About the Job & Shakudo
At Shakudo, we are building the world’s first operating system for data and AI. We use the term operating system in the truest sense of the word. Like iOS, Windows and Linux, Shakudo’s end-to-end OS offers ever-evolving, automatically operated, best-of-breed open-source components tailored to each business’s unique needs.
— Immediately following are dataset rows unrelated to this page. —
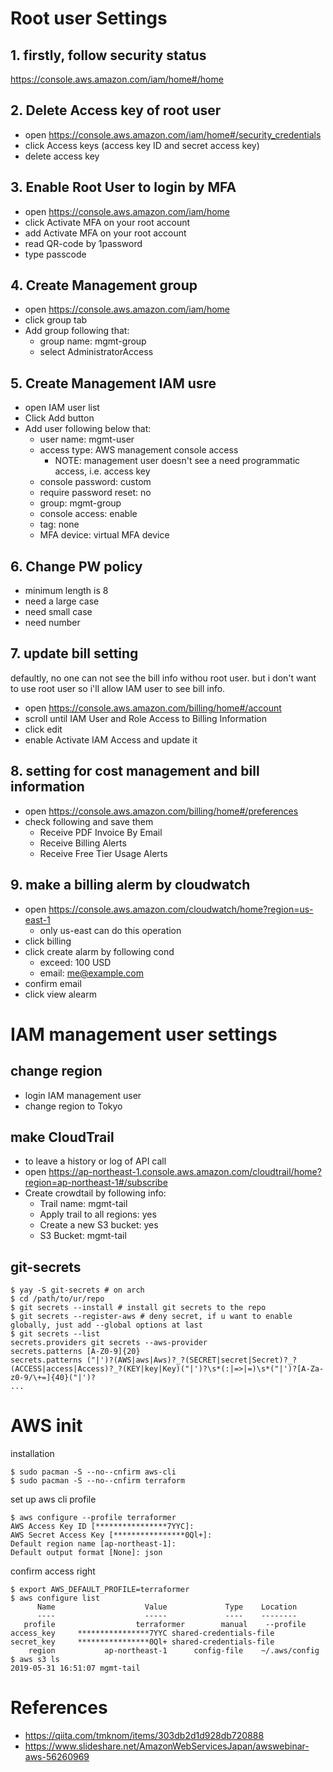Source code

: # Root user Settings

## 1. firstly, follow security status

https://console.aws.amazon.com/iam/home#/home

## 2. Delete Access key of root user

- open https://console.aws.amazon.com/iam/home#/security_credentials
- click Access keys (access key ID and secret access key)
- delete access key 

## 3. Enable Root User to login by MFA

- open https://console.aws.amazon.com/iam/home
- click Activate MFA on your root account
- add Activate MFA on your root account
- read QR-code by 1password
- type passcode

## 4. Create Management group 
- open https://console.aws.amazon.com/iam/home
- click group tab
- Add group following that:
   - group name: mgmt-group
   - select AdministratorAccess

## 5. Create Management IAM usre
- open IAM user list 
- Click Add button
- Add user following below that:
  - user name: mgmt-user
  - access type: AWS management console access
     - NOTE: management user doesn't see a need programmatic access, i.e. access key 
  - console password: custom
  - require password reset: no
  - group: mgmt-group
  - console access: enable
  - tag: none
  - MFA device: virtual MFA device
  

## 6. Change PW policy 

- minimum length is 8 
- need a large case
- need small case
- need number


## 7. update bill setting

defaultly, no one can not see the bill info withou root user.
but i don't want to use root user so i'll allow IAM user to see bill info.

- open https://console.aws.amazon.com/billing/home#/account
- scroll until IAM User and Role Access to Billing Information
- click edit
- enable Activate IAM Access and update it

## 8. setting for cost management and bill information

- open https://console.aws.amazon.com/billing/home#/preferences
- check following and save them
  - Receive PDF Invoice By Email
  - Receive Billing Alerts
  - Receive Free Tier Usage Alerts

## 9. make a billing alerm by cloudwatch

- open https://console.aws.amazon.com/cloudwatch/home?region=us-east-1
  - only us-east can do this operation
- click billing
- click create alarm by following cond
  - exceed: 100 USD
  - email: me@example.com
- confirm email
- click view alearm

# IAM management user settings

## change region

- login IAM management user
- change region to Tokyo

## make CloudTrail
 
- to leave a history or log of API call
- open https://ap-northeast-1.console.aws.amazon.com/cloudtrail/home?region=ap-northeast-1#/subscribe
- Create crowdtail by following info:
   - Trail name: mgmt-tail
   - Apply trail to all regions: yes
   - Create a new S3 bucket: yes
   - S3 Bucket: mgmt-tail
   

## git-secrets

```
$ yay -S git-secrets # on arch
$ cd /path/to/ur/repo
$ git secrets --install # install git secrets to the repo
$ git secrets --register-aws # deny secret, if u want to enable globally, just add --global options at last
$ git secrets --list
secrets.providers git secrets --aws-provider
secrets.patterns [A-Z0-9]{20}
secrets.patterns ("|')?(AWS|aws|Aws)?_?(SECRET|secret|Secret)?_?(ACCESS|access|Access)?_?(KEY|key|Key)("|')?\s*(:|=>|=)\s*("|')?[A-Za-z0-9/\+=]{40}("|')?
...
```


# AWS init

installation

```
$ sudo pacman -S --no--cnfirm aws-cli
$ sudo pacman -S --no--cnfirm terraform
```

set up aws cli profile

```
$ aws configure --profile terraformer
AWS Access Key ID [****************7YYC]:
AWS Secret Access Key [****************0Ql+]:
Default region name [ap-northeast-1]:
Default output format [None]: json
```

confirm access right

```
$ export AWS_DEFAULT_PROFILE=terraformer
$ aws configure list
      Name                    Value             Type    Location
      ----                    -----             ----    --------
   profile                  terraformer        manual    --profile
access_key     ****************7YYC shared-credentials-file
secret_key     ****************0Ql+ shared-credentials-file
    region           ap-northeast-1      config-file    ~/.aws/config
$ aws s3 ls
2019-05-31 16:51:07 mgmt-tail
```

# References
- https://qiita.com/tmknom/items/303db2d1d928db720888
- https://www.slideshare.net/AmazonWebServicesJapan/awswebinar-aws-56260969

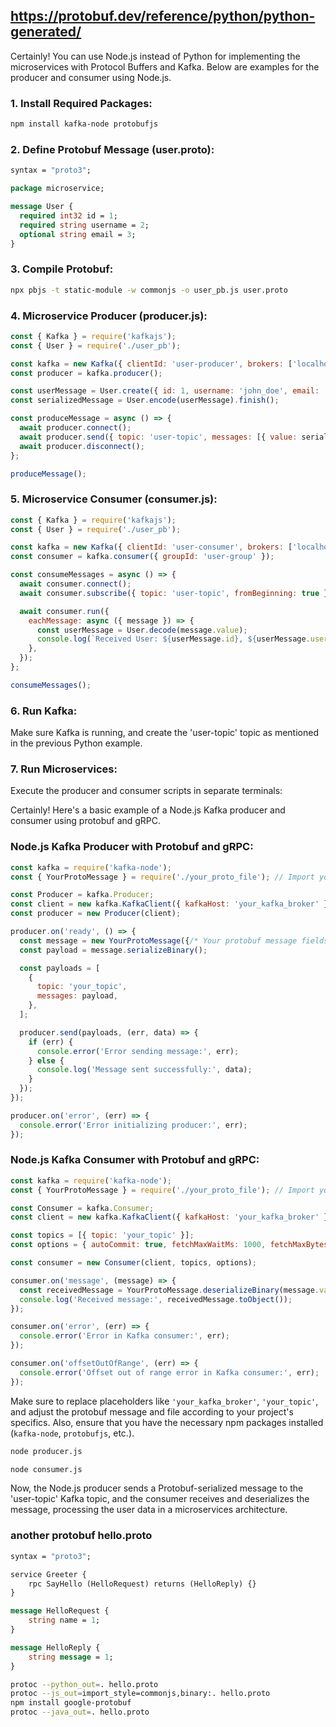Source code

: 
## https://protobuf.dev/reference/python/python-generated/

Certainly! You can use Node.js instead of Python for implementing the microservices with Protocol Buffers and Kafka. Below are examples for the producer and consumer using Node.js.

### 1. Install Required Packages:

```bash
npm install kafka-node protobufjs
```

### 2. Define Protobuf Message (user.proto):

```protobuf
syntax = "proto3";

package microservice;

message User {
  required int32 id = 1;
  required string username = 2;
  optional string email = 3;
}
```

### 3. Compile Protobuf:

```bash
npx pbjs -t static-module -w commonjs -o user_pb.js user.proto
```

### 4. Microservice Producer (producer.js):

```javascript
const { Kafka } = require('kafkajs');
const { User } = require('./user_pb');

const kafka = new Kafka({ clientId: 'user-producer', brokers: ['localhost:9092'] });
const producer = kafka.producer();

const userMessage = User.create({ id: 1, username: 'john_doe', email: 'john@example.com' });
const serializedMessage = User.encode(userMessage).finish();

const produceMessage = async () => {
  await producer.connect();
  await producer.send({ topic: 'user-topic', messages: [{ value: serializedMessage }] });
  await producer.disconnect();
};

produceMessage();
```

### 5. Microservice Consumer (consumer.js):

```javascript
const { Kafka } = require('kafkajs');
const { User } = require('./user_pb');

const kafka = new Kafka({ clientId: 'user-consumer', brokers: ['localhost:9092'] });
const consumer = kafka.consumer({ groupId: 'user-group' });

const consumeMessages = async () => {
  await consumer.connect();
  await consumer.subscribe({ topic: 'user-topic', fromBeginning: true });

  await consumer.run({
    eachMessage: async ({ message }) => {
      const userMessage = User.decode(message.value);
      console.log(`Received User: ${userMessage.id}, ${userMessage.username}, ${userMessage.email || 'N/A'}`);
    },
  });
};

consumeMessages();
```

### 6. Run Kafka:

Make sure Kafka is running, and create the 'user-topic' topic as mentioned in the previous Python example.

### 7. Run Microservices:

Execute the producer and consumer scripts in separate terminals:


Certainly! Here's a basic example of a Node.js Kafka producer and consumer using protobuf and gRPC.

### Node.js Kafka Producer with Protobuf and gRPC:

```javascript
const kafka = require('kafka-node');
const { YourProtoMessage } = require('./your_proto_file'); // Import your protobuf-generated message

const Producer = kafka.Producer;
const client = new kafka.KafkaClient({ kafkaHost: 'your_kafka_broker' });
const producer = new Producer(client);

producer.on('ready', () => {
  const message = new YourProtoMessage({/* Your protobuf message fields */});
  const payload = message.serializeBinary();

  const payloads = [
    {
      topic: 'your_topic',
      messages: payload,
    },
  ];

  producer.send(payloads, (err, data) => {
    if (err) {
      console.error('Error sending message:', err);
    } else {
      console.log('Message sent successfully:', data);
    }
  });
});

producer.on('error', (err) => {
  console.error('Error initializing producer:', err);
});
```

### Node.js Kafka Consumer with Protobuf and gRPC:

```javascript
const kafka = require('kafka-node');
const { YourProtoMessage } = require('./your_proto_file'); // Import your protobuf-generated message

const Consumer = kafka.Consumer;
const client = new kafka.KafkaClient({ kafkaHost: 'your_kafka_broker' });

const topics = [{ topic: 'your_topic' }];
const options = { autoCommit: true, fetchMaxWaitMs: 1000, fetchMaxBytes: 1024 * 1024 };

const consumer = new Consumer(client, topics, options);

consumer.on('message', (message) => {
  const receivedMessage = YourProtoMessage.deserializeBinary(message.value);
  console.log('Received message:', receivedMessage.toObject());
});

consumer.on('error', (err) => {
  console.error('Error in Kafka consumer:', err);
});

consumer.on('offsetOutOfRange', (err) => {
  console.error('Offset out of range error in Kafka consumer:', err);
});
```

Make sure to replace placeholders like `'your_kafka_broker'`, `'your_topic'`, and adjust the protobuf message and file according to your project's specifics. Also, ensure that you have the necessary npm packages installed (`kafka-node`, `protobufjs`, etc.).


```bash
node producer.js
```

```bash
node consumer.js
```

Now, the Node.js producer sends a Protobuf-serialized message to the 'user-topic' Kafka topic, and the consumer receives and deserializes the message, processing the user data in a microservices architecture.

### another protobuf  hello.proto
```protobuf
syntax = "proto3";

service Greeter {
    rpc SayHello (HelloRequest) returns (HelloReply) {}
}

message HelloRequest {
    string name = 1;
}

message HelloReply {
    string message = 1;
}

```

```bash
protoc --python_out=. hello.proto
protoc --js_out=import_style=commonjs,binary:. hello.proto
npm install google-protobuf
protoc --java_out=. hello.proto
```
We are in search of a seasoned DevOps Engineer, equipped with extensive experience in Kubernetes, automation, CI/CD, and infrastructure management, to join our team. As a DevOps Engineer, you will be tasked with maintaining and improving our infrastructure’s reliability, scalability, and performance. In this pivotal role, you’ll be working closely with our solution engineering and product engineering teams, facilitating the smooth deployment and operation of our software products with customers.
Responsibilities:
- Operate, evolve, and maintain Shakudo deployments across our customer base using SOTA Kubernetes tooling.
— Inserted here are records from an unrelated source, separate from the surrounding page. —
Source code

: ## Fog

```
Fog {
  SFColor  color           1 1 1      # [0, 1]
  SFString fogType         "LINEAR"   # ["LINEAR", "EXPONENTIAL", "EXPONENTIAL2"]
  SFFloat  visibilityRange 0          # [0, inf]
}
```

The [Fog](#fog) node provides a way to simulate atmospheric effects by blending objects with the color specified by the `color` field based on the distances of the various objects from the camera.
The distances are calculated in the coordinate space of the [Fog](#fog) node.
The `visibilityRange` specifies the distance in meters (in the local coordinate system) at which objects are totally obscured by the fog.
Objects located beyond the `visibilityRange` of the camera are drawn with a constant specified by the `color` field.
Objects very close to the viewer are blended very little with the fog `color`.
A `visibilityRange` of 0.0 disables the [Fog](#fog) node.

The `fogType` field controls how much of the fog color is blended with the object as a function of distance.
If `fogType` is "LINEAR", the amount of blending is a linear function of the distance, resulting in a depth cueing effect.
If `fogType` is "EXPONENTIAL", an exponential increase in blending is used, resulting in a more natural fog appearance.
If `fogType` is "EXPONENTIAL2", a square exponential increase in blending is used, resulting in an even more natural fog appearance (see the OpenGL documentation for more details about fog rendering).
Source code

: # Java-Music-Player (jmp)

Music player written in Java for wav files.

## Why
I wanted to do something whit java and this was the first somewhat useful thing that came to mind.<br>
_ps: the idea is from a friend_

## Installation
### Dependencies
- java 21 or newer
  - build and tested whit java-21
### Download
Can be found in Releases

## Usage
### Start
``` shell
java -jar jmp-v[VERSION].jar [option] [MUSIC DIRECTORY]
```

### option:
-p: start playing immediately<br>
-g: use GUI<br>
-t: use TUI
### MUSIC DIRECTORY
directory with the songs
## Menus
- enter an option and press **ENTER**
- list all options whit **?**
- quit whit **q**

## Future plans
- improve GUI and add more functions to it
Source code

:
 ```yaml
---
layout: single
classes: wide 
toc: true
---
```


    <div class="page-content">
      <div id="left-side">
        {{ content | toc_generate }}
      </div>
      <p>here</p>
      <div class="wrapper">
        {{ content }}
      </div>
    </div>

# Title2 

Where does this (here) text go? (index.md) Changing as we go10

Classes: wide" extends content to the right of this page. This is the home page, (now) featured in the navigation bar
- Serve as the central knowledge expert for cloud-managed services that interface with the Shakudo Kubernetes clusters.
- Execute and manage deployments, product update rollouts, and maintenance in collaboration with the engineering team.
- Monitor and troubleshoot software and system issues in the production environment, identifying opportunities for infrastructure improvement.
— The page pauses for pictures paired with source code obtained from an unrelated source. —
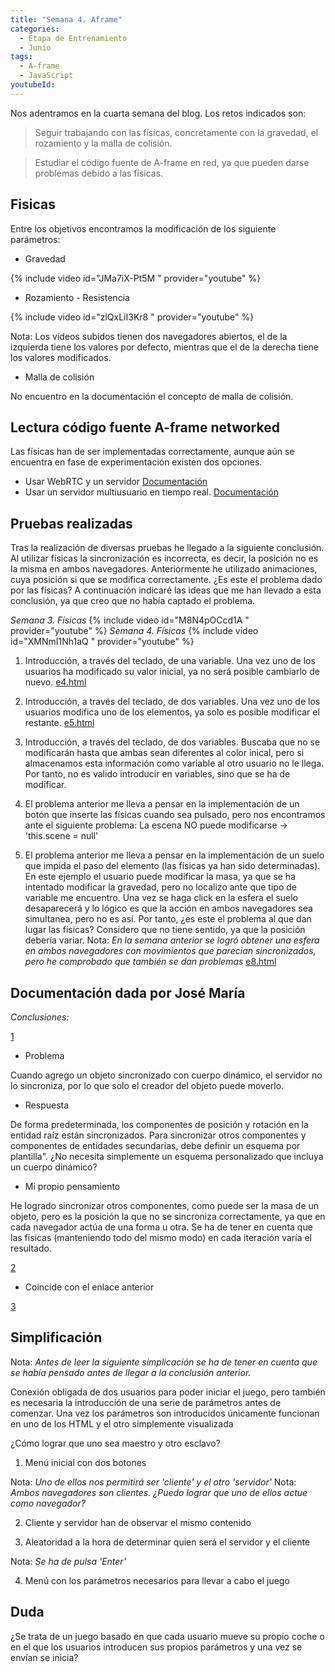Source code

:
 ```yaml
---
title: "Semana 4. Aframe"
categories:
  - Etapa de Entrenamiento
  - Junio
tags:
  - A-frame
  - JavaScript
youtubeId: 
---
```



Nos adentramos en la cuarta semana del blog. Los retos indicados son:

> Seguir trabajando con las físicas, concretamente con la gravedad, el rozamiento y la malla de colisión.

> Estudiar el código fuente de A-frame en red, ya que pueden darse problemas debido a las físicas. 


## **Fisicas**

Entre los objetivos encontramos la modificación de los siguiente parámetros:

* Gravedad

{% include video id="JMa7iX-Pt5M " provider="youtube" %}

* Rozamiento - Resistencia 

{% include video id="zlQxLiI3Kr8 " provider="youtube" %} 

Nota: Los vídeos subidos tienen dos navegadores abiertos, el de la izquierda tiene los valores por defecto, mientras que el de la derecha tiene los valores modificados. 

* Malla de colisión 

No encuentro en la documentación el concepto de malla de colisión.

## **Lectura código fuente A-frame networked**

Las físicas han de ser implementadas correctamente, aunque aún se encuentra en fase de experimentación existen dos opciones. 

* Usar WebRTC y un servidor
[Documentación](https://github.com/haydenjameslee/networked-aframe)
* Usar un servidor multiusuario en tiempo real. 
[Documentación](http://lance.gg/)


## **Pruebas realizadas**

Tras la realización de diversas pruebas he llegado a la siguiente conclusión. Al utilizar físicas la sincronización es incorrecta, es decir, la posición no es la misma en ambos navegadores. Anteriormente he utilizado animaciones, cuya posición si que se modifica correctamente. ¿Es este el problema dado por las físicas?
A continuación indicaré las ideas que me han llevado a esta conclusión, ya que creo que no había captado el problema. 

*Semana 3. Físicas*
{% include video id="M8N4pOCcd1A " provider="youtube" %} 
*Semana 4. Físicas*
{% include video id="XMNmI1Nh1aQ " provider="youtube" %} 

1. Introducción, a través del teclado, de una variable. Una vez uno de los usuarios ha modificado su valor inicial, ya no será posible cambiarlo de nuevo. 
[e4.html](https://github.com/RoboticsLabURJC/2022-tfg-ana-villanueva/blob/main/otros/6J/naf-tutorial/examples/e4.html)

2. Introducción, a través del teclado, de dos variables. Una vez uno de los usuarios modifica uno de los elementos, ya solo es posible modificar el restante. 
[e5.html](https://github.com/RoboticsLabURJC/2022-tfg-ana-villanueva/blob/main/otros/6J/naf-tutorial/examples/e5.html)

3. Introducción, a través del teclado, de dos variables. Buscaba que no se modificarán hasta que ambas sean diferentes al color inical, pero si almacenamos esta información como variable al otro usuario no le llega. Por tanto, no es valido introducir en variables, sino que se ha de modificar.

4. El problema anterior me lleva a pensar en la implementación de un botón que inserte las físicas cuando sea pulsado, pero nos encontramos ante el siguiente problema: La escena NO puede modificarse -> 'this.scene = null'

5. El problema anterior me lleva a pensar en la implementación de un suelo que impida el paso del elemento (las físicas ya han sido determinadas). En este ejemplo el usuario puede modificar la masa, ya que se ha intentado modificar la gravedad, pero no localizo ante que tipo de variable me encuentro. Una vez se haga click en la esfera el suelo desaparecerá y lo lógico es que la acción en ambos navegadores sea simultanea, pero no es así. Por tanto, ¿es este el problema al que dan lugar las físicas? Considero que no tiene sentido, ya que la posición debería variar.
Nota: *En la semana anterior se logró obtener una esfera en ambos navegadores con movimientos que parecian sincronizados, pero he comprobado que también se dan problemas*
[e8.html](https://github.com/RoboticsLabURJC/2022-tfg-ana-villanueva/blob/main/otros/6J/naf-tutorial/examples/e8.html)

## **Documentación dada por José María**
*Conclusiones:*

[1]([https://github.com/RoboticsLabURJC/2022-tfg-ana-villanueva/blob/main/otros/6J/naf-tutorial/examples/e8.html](https://stackoverflow.com/questions/70205611/how-do-i-synchronize-dynamic-body-element-networked-a-frame-and-a-frame-physics))

* Problema 

Cuando agrego un objeto sincronizado con cuerpo dinámico, el servidor no lo sincroniza, por lo que solo el creador del objeto puede moverlo. 

* Respuesta

De forma predeterminada, los componentes de posición y rotación en la entidad raíz están sincronizados. Para sincronizar otros componentes y componentes de entidades secundarias, debe definir un esquema por plantilla". ¿No necesita simplemente un esquema personalizado que incluya un cuerpo dinámico? 

* Mi propio pensamiento   

He logrado sincronizar otros componentes, como puede ser la masa de un objeto, pero es la posición la que no se sincroniza correctamente, ya que en cada navegador actúa de una forma u otra. Se ha de tener en cuenta que las físicas (manteniendo todo del mismo modo) en cada iteración varía el resultado.  

[2]([https://github.com/RoboticsLabURJC/2022-tfg-ana-villanueva/blob/main/otros/6J/naf-tutorial/examples/e8.html](https://stackoverflow.com/questions/70205611/how-do-i-synchronize-dynamic-body-element-networked-a-frame-and-a-frame-physics))

* Coincide con el enlace anterior

[3]([https://github.com/RoboticsLabURJC/2022-tfg-ana-villanueva/blob/main/otros/6J/naf-tutorial/examples/e8.html](https://openbase.com/js/networked-aframe/documentation))

## **Simplificación**

Nota: *Antes de leer la siguiente simplicación se ha de tener en cuenta que se había pensado antes de llegar a la conclusión anterior.*

Conexión obligada de dos usuarios para poder iniciar el juego, pero también es necesaria la introducción de una serie de parámetros antes de comenzar. Una vez los parámetros son introducidos únicamente funcionan en uno de los HTML y el otro simplemente visualizada

¿Cómo lograr que uno sea maestro y otro esclavo?

1. Menú inicial con dos botones 

Nota: *Uno de ellos nos permitirá ser 'cliente' y el otro 'servidor'*
Nota: *Ambos navegadores son clientes. ¿Puedo lograr que uno de ellos actue como navegador?*

2. Cliente y servidor han de observar el mismo contenido 

3. Aleatoridad a la hora de determinar quien será el servidor y el cliente

Nota: *Se ha de pulsa 'Enter'*

4. Menú con los parámetros necesarios para llevar a cabo el juego 

## **Duda**

¿Se trata de un juego basado en que cada usuario mueve su propio coche o en el que los usuarios introducen sus propios parámetros y una vez se envían se inicia?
- Operate GPU servers and cloud node pools, ensuring consistent operation with minimal downtime
- Prepare and deliver technical demonstrations and presentations to internal teams, showcasing the effectiveness of our DevOps practices.
- Create and maintain technical documentation, tutorials, and demos to educate our team on DevOps practices and related technologies.
- Write engaging blog posts and social media content that highlights our platform capabilities and fosters engagement with the right audience.
- Stay updated with industry trends and advancements in DevOps, cloud computing, and data tooling.
Requirements:
- 3+ years of experience in a DevOps role with an in-depth focus on automation, Kubernetes, and infrastructure management.
- 3+ years of experience in managing and deploying cloud services, particularly with tools such as Kubernetes and Terraform
- Proficient in the following technologies: Kubernetes, Terraform, Helm, Python, CUDA, Go, AWS, GCP, Azure, PostgreSQL, Typescript.
- Bachelor’s degree in Computer Science or Engineering.
- Strong problem-solving skills with the ability to adapt to new technologies quickly.
- Excellent communication, presentation, and technical writing skills.
- Experience in creating documentation and content for technical audiences.
- Ability to work independently and as part of a team.
Shakudo is an equal opportunity employer and encourages candidates of all backgrounds to apply. We foster diversity and inclusivity and welcome applications from a broad range of backgrounds and experiences.